Chapter 12 of 14 · 2123 words · ~11 min read

CHAPTER THIRTEEN

SOME APPRAISALS.

“Chesterton was one of the great and dynamic forces during the time he lived,” declares Ralph Adams Cram. “I ‘fell for him’ many years ago when almost by accident I found and read ‘The Napoleon of Notting Hill.’ That settled the case for me, and after that I was, so to speak, his intellectual and spiritual slave. Of all his books it seems to me this, together with ‘The Man Who Was Thursday,’ ‘The Bell and the Cross,’ ‘The Flying Inn’ and ‘The Victorian Age of English Literature’ are those for which I care most. This may seem a curious selection, but in most of these he makes his points through indirection, and in some ways this seems to me a more powerful method of conveying his ideas and inspiring the public than the more explicit works, the object of which is very obvious. This is not to disparage anything he ever did--except, perhaps, the Father Brown Mystery stories, which seem to me rather unworthy of him, though even these serve to show the immense breadth of his interest, his knowledge, and his literary ability.”

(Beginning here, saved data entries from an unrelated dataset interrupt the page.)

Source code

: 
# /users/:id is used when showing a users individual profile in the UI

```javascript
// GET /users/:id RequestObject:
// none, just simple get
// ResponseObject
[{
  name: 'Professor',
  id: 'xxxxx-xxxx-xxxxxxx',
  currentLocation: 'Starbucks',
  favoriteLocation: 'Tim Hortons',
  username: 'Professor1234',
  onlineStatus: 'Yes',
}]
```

The late W. B. Yeats wrote the author that he found Chesterton “a kindly and generous man of whom I constantly heard from friends, but as far as I can recollect I only met him socially twice, once at a Club dinner and once for tea at a country house. So much of my life has always been spent in Ireland that I know comparatively little of the English celebrities. I don’t want to write about his works: I have read very little of it, and to write even of that little would open up great questions I don’t want to come to any decision about in my present ignorance (which is likely to endure).”

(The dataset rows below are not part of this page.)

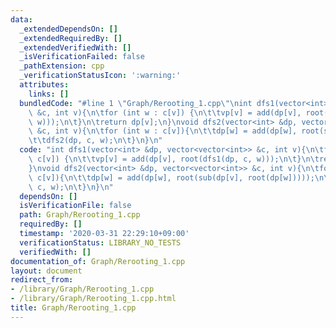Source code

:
 ```yaml
---
data:
  _extendedDependsOn: []
  _extendedRequiredBy: []
  _extendedVerifiedWith: []
  _isVerificationFailed: false
  _pathExtension: cpp
  _verificationStatusIcon: ':warning:'
  attributes:
    links: []
  bundledCode: "#line 1 \"Graph/Rerooting_1.cpp\"\nint dfs1(vector<int> &dp, vector<vector<int>>\
    \ &c, int v){\n\tfor (int w : c[v]) {\n\t\tvp[v] = add(dp[v], root(dfs1(dp, c,\
    \ w)));\n\t}\n\treturn dp[v];\n}\nvoid dfs2(vector<int> &dp, vector<vector<int>>\
    \ &c, int v){\n\tfor (int w : c[v]){\n\t\tdp[w] = add(dp[w], root(sub(dp[v], root(dp[w]))));\n\
    \t\tdfs2(dp, c, w);\n\t}\n}\n"
  code: "int dfs1(vector<int> &dp, vector<vector<int>> &c, int v){\n\tfor (int w :\
    \ c[v]) {\n\t\tvp[v] = add(dp[v], root(dfs1(dp, c, w)));\n\t}\n\treturn dp[v];\n\
    }\nvoid dfs2(vector<int> &dp, vector<vector<int>> &c, int v){\n\tfor (int w :\
    \ c[v]){\n\t\tdp[w] = add(dp[w], root(sub(dp[v], root(dp[w]))));\n\t\tdfs2(dp,\
    \ c, w);\n\t}\n}\n"
  dependsOn: []
  isVerificationFile: false
  path: Graph/Rerooting_1.cpp
  requiredBy: []
  timestamp: '2020-03-31 22:29:10+09:00'
  verificationStatus: LIBRARY_NO_TESTS
  verifiedWith: []
documentation_of: Graph/Rerooting_1.cpp
layout: document
redirect_from:
- /library/Graph/Rerooting_1.cpp
- /library/Graph/Rerooting_1.cpp.html
title: Graph/Rerooting_1.cpp
---
```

In his “Autobiography,” Chesterton states that he had some talk about poetry and property with Yeats at the Dublin Art Club, “a most exhilarating evening.” Yeats asked Chesterton to debate at the Abbey Theatre, defending property on its more purely political side, against an able leader of Liberty Hall, the famous stronghold of Labor politics in Dublin, Robert Johnson, who was exceedingly popular with the proletarian Irish.

“That passage from G. K. C.’s ‘Autobiography’ is correct so far as I can remember,” wrote Yeats in a second letter. “It was a time when the English Government was stopping discussion and we kept discussion open at the Abbey Theatre when it had stopped elsewhere, by getting people to speak on the conservative side and letting debate develop as it likes afterwards. Johnson who replied to Chesterton was at that time the most important Irish labour leader: he is still very important. He was in the Irish Senate for some years, Bernard Shaw lectured either the week after or the week before Chesterton. Both men were brilliant, Chesterton taking the line that the possession of small properties was essential to liberty, Johnson putting the Trades Union point of view that it was more important for the workman to spend his money on his children than to save it.”

Cuthbert Wright’s only personal connection with Chesterton was to have been mentioned in one of his last books, “The Well and the Shadows”: “Some year ago I had published a review of G. K. C.’s ‘Catholic Church and Conversion,’ in which I drew attention to what I considered a stylistic defect, his mania for alliteration. He seems to have remembered it during the intervening years, and doing me the honor to couple my name with that of Mr. T. S. Eliot wrote as follows,

“‘It must be a terrible strain on the presence of mind to be always ready with a synonym. I can imagine Mr. T. S. Eliot just stopping himself in time and saying, ‘Waste not, require not.’ I like to think of Mr. Cuthbert Wright having the self-control to cry, ‘Time and fluctuation wait for no man.’ I can imagine his delicate accent when speaking of a pig in a receptacle or of bats in the campanile.”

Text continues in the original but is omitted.